Gingrich: I think that we then have an obligation to learn how to articulate that effectively so that people can, in fact, decide that’s the future they want. Reagan’s great genius was not only was he able to articulate things, he was able to convince you that you wanted that for your family and your community and your country, and as a result when he ran for re-election he carried 49 states. Now we can do that again, but to do that again we have to have a principled conversation with the American people in very direct, simple language that I believe they would understand and rally to in a formidable way.
Pastore: Let’s test that now. ... Conservatives believe in limited government. I’ve seen a definitional change in that. Four, five years ago when I was in grad school and I first got this show, limited government in the minds of most conservatives meant “let’s shrink government now.” That definition has gone through a change. It now means, “Let’s have smarter government, let’s be better with spending and let’s not fuel some of these programs by simply throwing more money at them.

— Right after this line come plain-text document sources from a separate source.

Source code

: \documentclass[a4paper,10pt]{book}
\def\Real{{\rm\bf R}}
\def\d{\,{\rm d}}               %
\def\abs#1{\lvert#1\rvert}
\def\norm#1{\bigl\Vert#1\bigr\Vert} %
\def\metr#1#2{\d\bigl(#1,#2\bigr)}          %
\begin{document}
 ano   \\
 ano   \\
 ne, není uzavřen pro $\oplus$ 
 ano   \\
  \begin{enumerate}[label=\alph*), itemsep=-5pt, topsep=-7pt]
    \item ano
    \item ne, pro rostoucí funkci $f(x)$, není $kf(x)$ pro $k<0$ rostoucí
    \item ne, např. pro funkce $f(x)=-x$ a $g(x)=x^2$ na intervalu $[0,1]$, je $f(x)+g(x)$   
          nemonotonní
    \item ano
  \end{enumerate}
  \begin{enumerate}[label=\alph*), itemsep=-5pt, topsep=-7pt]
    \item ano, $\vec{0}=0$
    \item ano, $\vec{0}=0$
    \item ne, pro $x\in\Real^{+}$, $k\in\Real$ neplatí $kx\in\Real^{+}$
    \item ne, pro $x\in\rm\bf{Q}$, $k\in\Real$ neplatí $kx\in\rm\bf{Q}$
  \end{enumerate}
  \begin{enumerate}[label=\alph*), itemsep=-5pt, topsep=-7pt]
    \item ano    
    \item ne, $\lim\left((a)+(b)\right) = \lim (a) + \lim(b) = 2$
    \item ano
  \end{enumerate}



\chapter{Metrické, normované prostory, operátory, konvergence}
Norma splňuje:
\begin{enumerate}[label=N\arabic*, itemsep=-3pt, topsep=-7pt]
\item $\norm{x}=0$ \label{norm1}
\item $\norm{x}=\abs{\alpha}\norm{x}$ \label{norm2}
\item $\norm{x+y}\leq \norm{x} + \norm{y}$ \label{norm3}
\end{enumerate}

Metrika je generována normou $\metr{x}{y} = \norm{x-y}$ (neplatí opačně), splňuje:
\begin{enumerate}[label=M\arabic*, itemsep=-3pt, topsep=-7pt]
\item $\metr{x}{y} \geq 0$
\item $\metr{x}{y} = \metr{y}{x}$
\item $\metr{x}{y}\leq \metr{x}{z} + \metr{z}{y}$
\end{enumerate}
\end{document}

Let’s actually analyze and be smart with our spending.” So, they want smarter government.
Gingrich: But look, I’m for both. I had a conversation today with a very good conservative talk show host who said, “Why do you want government to be effective?” Well, do you want to control the border? He said, “Well, of course.” I said, “Okay. Wouldn’t you say to the government that was competent enough to control the border was effective?”
Gingrich: I am a federalist in the classic sense that I want a government that has strong money, I want a government that controls the border, I want a government that can protect us. Those are all strong things, those are not weak things. But I want it to be very lean. I want the smallest possible government with the greatest possible freedom. And I want, in the information age, to recognize that we are now opposed to the bureaucratic era—that at all of these great bureaucracies, whether in Sacramento or in Los Angeles or in Washington D.C.—these are all relics of the industrial era. They peaked out at about 1955.

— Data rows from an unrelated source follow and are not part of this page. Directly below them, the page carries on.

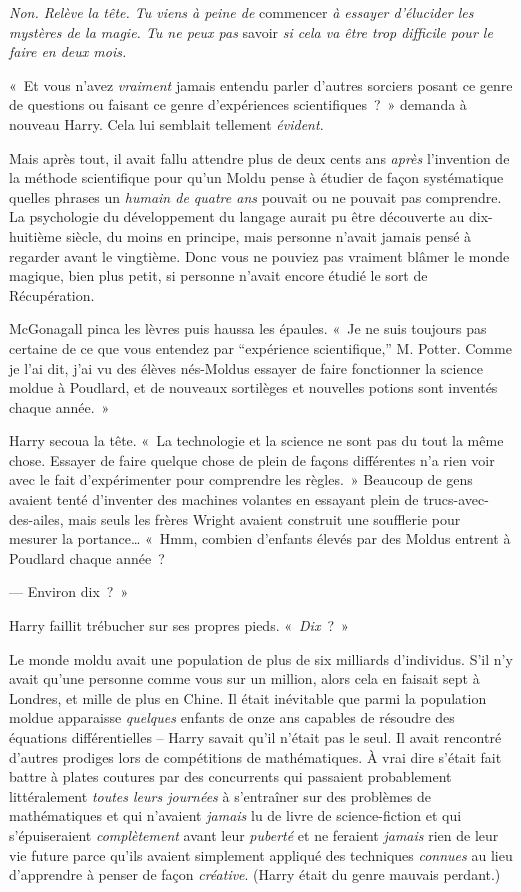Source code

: \emph{Non. Relève la tête. Tu viens à peine de} commencer \emph{à essayer d'élucider les mystères de la magie. Tu ne peux pas} savoir \emph{si cela va être trop difficile pour le faire en deux mois.}

«~Et vous n'avez \emph{vraiment} jamais entendu parler d'autres sorciers posant ce genre de questions ou faisant ce genre d'expériences scientifiques~?~» demanda à nouveau Harry.
Cela lui semblait tellement \emph{évident}.

Mais après tout, il avait fallu attendre plus de deux cents ans \emph{après} l'invention de la méthode scientifique pour qu'un Moldu pense à étudier de façon systématique quelles phrases un \emph{humain de quatre ans} pouvait ou ne pouvait pas comprendre.
La psychologie du développement du langage aurait pu être découverte au dix-huitième siècle, du moins en principe, mais personne n'avait jamais pensé à regarder avant le vingtième. Donc vous ne pouviez pas vraiment blâmer le monde magique, bien plus petit, si personne n'avait encore étudié le sort de Récupération.

McGonagall pinca les lèvres puis haussa les épaules.
«~Je ne suis toujours pas certaine de ce que vous entendez par “expérience scientifique,” M. Potter.
Comme je l'ai dit, j'ai vu des élèves nés-Moldus essayer de faire fonctionner la science moldue à Poudlard, et de nouveaux sortilèges et nouvelles potions sont inventés chaque année.~»

Harry secoua la tête.
«~La technologie et la science ne sont pas du tout la même chose.
Essayer de faire quelque chose de plein de façons différentes n'a rien voir avec le fait d'expérimenter pour comprendre les règles.~»
Beaucoup de gens avaient tenté d'inventer des machines volantes en essayant plein de trucs-avec-des-ailes, mais seuls les frères Wright avaient construit une soufflerie pour mesurer la portance…
«~Hmm, combien d'enfants élevés par des Moldus entrent à Poudlard chaque année~?

--- Environ dix~?~»

Harry faillit trébucher sur ses propres pieds. «~\emph{Dix}~?~»

Le monde moldu avait une population de plus de six milliards d'individus.
S'il n'y avait qu'une personne comme vous sur un million, alors cela en faisait sept à Londres, et mille de plus en Chine.
Il était inévitable que parmi la population moldue apparaisse \emph{quelques} enfants de onze ans capables de résoudre des équations différentielles --
Harry savait qu'il n'était pas le seul.  Il avait rencontré d'autres prodiges lors de compétitions de mathématiques.
À vrai dire s'était fait battre à plates coutures par des concurrents qui passaient probablement littéralement \emph{toutes leurs journées} à s'entraîner sur des problèmes de mathématiques et qui n'avaient \emph{jamais} lu de livre de science-fiction et qui s'épuiseraient \emph{complètement} avant leur \emph{puberté} et ne feraient \emph{jamais} rien de leur vie future parce qu'ils avaient simplement appliqué des techniques \emph{connues} au lieu d'apprendre à penser de façon \emph{créative}. (Harry était du genre mauvais perdant.)

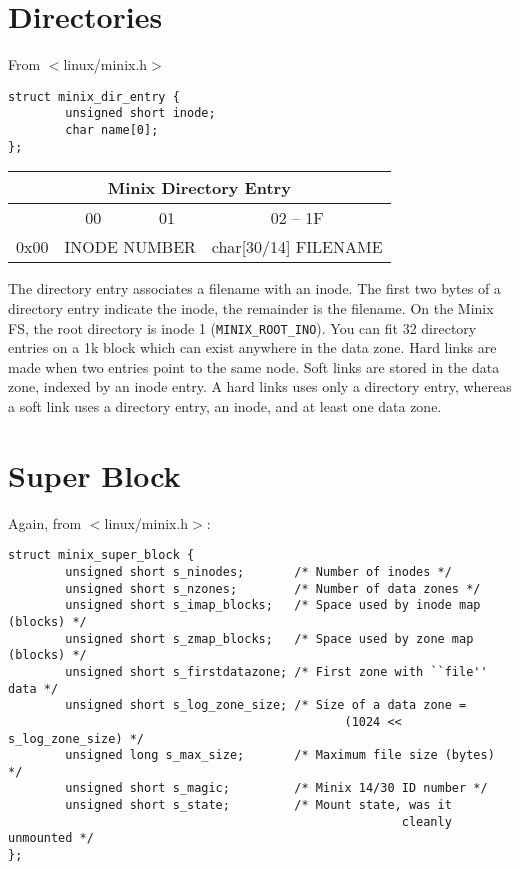 \section{Directories}

From $<$linux/minix.h$>$

\begin{verbatim}
struct minix_dir_entry {
        unsigned short inode;
        char name[0];
};
\end{verbatim}

\begin{center}
\begin{tabular}{|r||c|c|c|}
\hline
\multicolumn{4}{|c|}{Minix Directory Entry}
  \\ \hline\hline
 & 00 & 01 & 02 -- 1F \\ \hline
0x00 & \multicolumn{2}{c|}{INODE NUMBER} & char[30/14] FILENAME \\ \hline
\end{tabular}
\end{center}

The directory entry associates a filename with an inode.  The first two
bytes of a directory entry indicate the inode, the remainder is the 
filename.  On the Minix FS, the root directory is inode 1 
({\tt MINIX\_ROOT\_INO}).  You can fit 32 directory entries on a 1k block
which can exist anywhere in the data zone.  Hard links are made when two
entries point to the same node.  Soft links are stored in the data zone,
indexed by an inode entry.  A hard links uses only a directory entry, 
whereas a soft link uses a directory entry, an inode, and at least one
data zone.

\section{Super Block}

Again, from $<$linux/minix.h$>$:

\begin{verbatim}
struct minix_super_block {
        unsigned short s_ninodes;       /* Number of inodes */
        unsigned short s_nzones;        /* Number of data zones */
        unsigned short s_imap_blocks;   /* Space used by inode map (blocks) */
        unsigned short s_zmap_blocks;   /* Space used by zone map  (blocks) */
        unsigned short s_firstdatazone; /* First zone with ``file'' data */
        unsigned short s_log_zone_size; /* Size of a data zone =
                                               (1024 << s_log_zone_size) */
        unsigned long s_max_size;       /* Maximum file size (bytes) */
        unsigned short s_magic;         /* Minix 14/30 ID number */
        unsigned short s_state;         /* Mount state, was it
                                                       cleanly unmounted */
};
\end{verbatim}

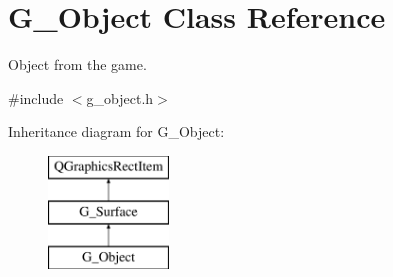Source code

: \hypertarget{class_g___object}{}\section{G\+\_\+\+Object Class Reference}
\label{class_g___object}


Object from the game.  




{\ttfamily \#include $<$g\+\_\+object.\+h$>$}

Inheritance diagram for G\+\_\+\+Object\+:\begin{figure}[H]
\begin{center}
\leavevmode
\includegraphics[height=3.000000cm]{class_g___object}
\end{center}
\end{figure}
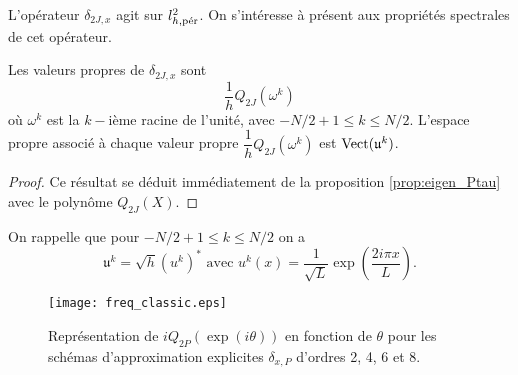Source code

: L'opérateur $\delta_{2J,x}$ agit sur $l^2_{h,\per}$. On s'intéresse à présent aux propriétés spectrales de cet opérateur.
\begin{proposition}
Les valeurs propres de $\delta_{2J,x}$ sont
\begin{equation}
\dfrac{1}{h}Q_{2J}(\omega^k)
\end{equation}
où $\omega^k$ est la $k-$ième racine de l'unité, avec $-N/2+1 \leq k \leq N/2$. L'espace propre associé à chaque valeur propre $\dfrac{1}{h}Q_{2J}(\omega^k)$ est $\Vect ( \mathfrak{u}^k )$.
\end{proposition}

\begin{proof}
Ce résultat se déduit immédiatement de la proposition \ref{prop:eigen_Ptau} avec le polynôme $Q_{2J}(X)$.
\end{proof}

On rappelle que pour $-N/2+1 \leq k \leq N/2$ on a
\begin{equation}
\mathfrak{u}^k = \sqrt{h}(u^k)^* \text{ avec } u^k(x) = \dfrac{1}{\sqrt{L}} \exp \left( \dfrac{2 i \pi x}{L} \right).
\end{equation}














\begin{figure}[htbp]
\begin{center}
\texttt{[image: freq\_classic.eps]}
\end{center}
\caption{Représentation de $i Q_{2P}\left( \exp(i \theta) \right)$ en fonction de $\theta$ pour les schémas d'approximation explicites $\delta_{x,P}$ d'ordres 2, 4, 6 et 8.}
\label{fig:freq_classic}
\end{figure}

I have a little piece at YouTube called “FedEx vs. Federal Bureaucracy” which we expand on in the book Real Change. In three and a half minutes we interact with an audience to get people to indicate how many of them have ever gone online to check a package at UPS or FedEx. In almost every audience, half or more of the people have done it. And I stop them and I say, “Let me get this straight, this is not a theory this is not Professor Gingrich having an interesting idea. It is a fact. If you invest in information technology, if you’re market oriented, if you have an entrepreneurial culture, if you reward excellence, you can build a system that tracks 23 million packages a day while they are moving (that’s UPS and FedEx combined).” Now that’s the world that works, that’s why the subtitle of my book is, “From the world that fails to the world that works.” That’s the world that works.

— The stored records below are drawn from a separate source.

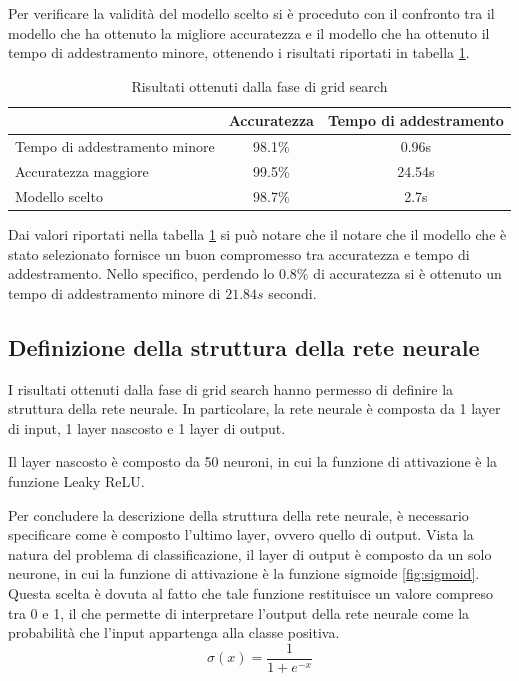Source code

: Per verificare la validità del modello scelto si è proceduto con il confronto tra
il modello che ha ottenuto la migliore accuratezza e il modello che ha ottenuto
il tempo di addestramento minore, ottenendo i risultati riportati in tabella \ref{tab:ris-grid-search}.
\begin{table}[ht]
    \centering
    \begin{tabular}{@{}lcc@{}}
        \toprule
        \rowcolor[HTML]{EFEFEF}
        \multicolumn{1}{c}{\cellcolor[HTML]{EFEFEF}\textbf{Modello}} & \textbf{Accuratezza} & \textbf{Tempo di addestramento} \\ \midrule
        Tempo di addestramento minore                                & 98.1\%               & 0.96s                           \\
        Accuratezza maggiore                                         & 99.5\%               & 24.54s                          \\
        Modello scelto                                               & 98.7\%               & 2.7s                            \\ \bottomrule
    \end{tabular}
    \caption{Risultati ottenuti dalla fase di grid search}
    \label{tab:ris-grid-search}
\end{table}

Dai valori riportati nella tabella \ref{tab:ris-grid-search} si può notare che il
notare che il modello che è stato selezionato fornisce un buon compromesso tra
accuratezza e tempo di addestramento. Nello specifico, perdendo lo $0.8\%$ di
accuratezza si è ottenuto un tempo di addestramento minore di $21.84s$ secondi.

\subsection*{Definizione della struttura della rete neurale}
I risultati ottenuti dalla fase di grid search hanno permesso di definire la
struttura della rete neurale. In particolare, la rete neurale è composta da 1
layer di input, 1 layer nascosto e 1 layer di output.

Il layer nascosto è composto da 50 neuroni, in cui la funzione di attivazione è
la funzione Leaky ReLU.

Per concludere la descrizione della struttura della rete neurale, è necessario
specificare come è composto l'ultimo layer, ovvero quello di output. Vista la
natura del problema di classificazione, il layer di output è composto da un solo
neurone, in cui la funzione di attivazione è la funzione sigmoide \ref{fig:sigmoid}.
Questa scelta è dovuta al fatto che tale funzione restituisce un valore compreso
tra 0 e 1, il che permette di interpretare l'output della rete neurale come la
probabilità che l'input appartenga alla classe positiva.
\begin{equation}
    \sigma(x) = \frac{1}{1 + e^{-x}}
\end{equation}


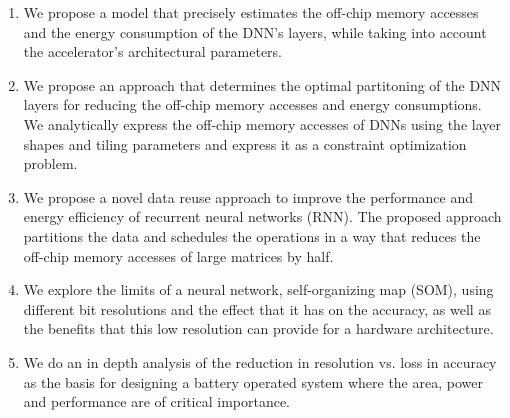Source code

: \documentclass[a4paper,10pt]{article}
\begin{document}
\begin{enumerate}
	\item We propose a model that precisely estimates the off-chip memory accesses and the energy consumption of the DNN's layers, while taking into account the accelerator's architectural parameters.
	\item We propose an approach that determines the optimal partitoning of the DNN layers for reducing the off-chip memory accesses and energy consumptions. We analytically express the off-chip memory accesses of DNNs  using the layer shapes and tiling parameters and express it as a constraint optimization problem.
	\item We propose a novel data reuse approach to improve the performance and energy efficiency of recurrent neural networks (RNN). The proposed approach partitions the data and schedules the operations in a way that reduces the off-chip memory accesses of large matrices by half.
	\item We explore the limits of a neural network, self-organizing map (SOM), using different bit resolutions and the effect that it has on the accuracy, as well as the benefits that this low resolution can provide for a hardware architecture. 
	\item We do an in depth analysis of the reduction in resolution vs. loss in accuracy as the basis for designing a battery operated system where the area, power and performance are of critical importance.
\end{enumerate}
\end{document}
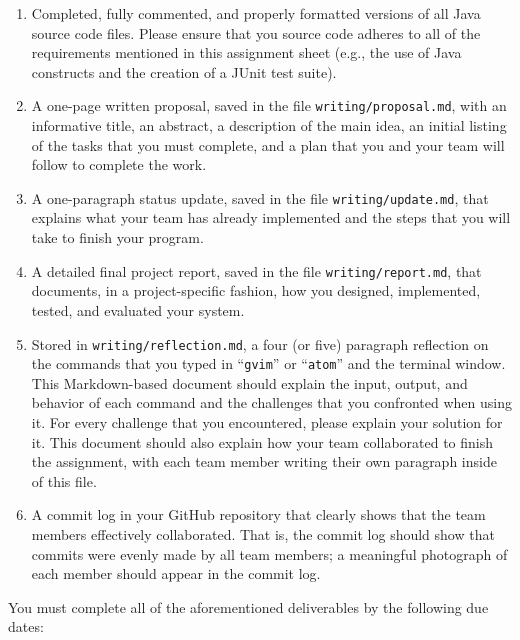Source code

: \documentclass[11pt]{article}
\newcommand{\reflection}{\lstinline{writing/reflection.md}}
\newcommand{\command}[1]{``\lstinline{#1}''}
\newcommand{\program}[1]{\lstinline{#1}}
\begin{document}
\begin{enumerate}

  \setlength{\itemsep}{0in}

\item Completed, fully commented, and properly formatted versions of all Java
  source code files. Please ensure that you source code adheres to all of the
  requirements mentioned in this assignment sheet (e.g., the use of Java
  constructs and the creation of a JUnit test suite).

\item A one-page written proposal, saved in the file
  \program{writing/proposal.md}, with an informative title, an abstract, a
  description of the main idea, an initial listing of the tasks that you must
  complete, and a plan that you and your team will follow to complete the
  work.

\item A one-paragraph status update, saved in the file
  \program{writing/update.md}, that explains what your team has already
  implemented and the steps that you will take to finish your program.

\item A detailed final project report, saved in the file
  \program{writing/report.md}, that documents, in a project-specific fashion,
  how you designed, implemented, tested, and evaluated your system.

\item Stored in \reflection{}, a four (or five) paragraph reflection on the
  commands that you typed in \command{gvim} or \command{atom} and the terminal
  window. This Markdown-based document should explain the input, output, and
  behavior of each command and the challenges that you confronted when using it.
  For every challenge that you encountered, please explain your solution for it.
  This document should also explain how your team collaborated to finish the
  assignment, with each team member writing their own paragraph inside of this
  file.

\item A commit log in your GitHub repository that clearly shows that the team
  members effectively collaborated. That is, the commit log should show that
  commits were evenly made by all team members; a meaningful photograph of each
  member should appear in the commit log.

\end{enumerate}

\noindent
You must complete all of the aforementioned deliverables by the following due dates:
\end{document}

The federal government—at a time when UPS and FedEx can track 23 million packages while they’re moving—the Federal Government can’t find between10 and 20 million people, even if they’re sitting still.
Pastore: My immediate reaction is UPS and Federal Express can fire incompetence, they are merit based and, if you do a great job, you get promoted.
Gingrich: So, guess what? You just defined three of the reforms we need to have in government.
Pastore: On the theme of government just being so huge and so unwieldy, it’s like the DMV [the Department of Motor Vehicles] wanting to now do healthcare. Everyone is so frustrated with that very idea and yet in this campaign we’re hearing all these things about universal healthcare and that the government is going to solve the problem. Put it this way, the idea of compassionate conservatism resonates a lot with my audience, but they hate the waste and the fraud and the incompetency of a federal bureaucracy. So how do we handle those two tensions?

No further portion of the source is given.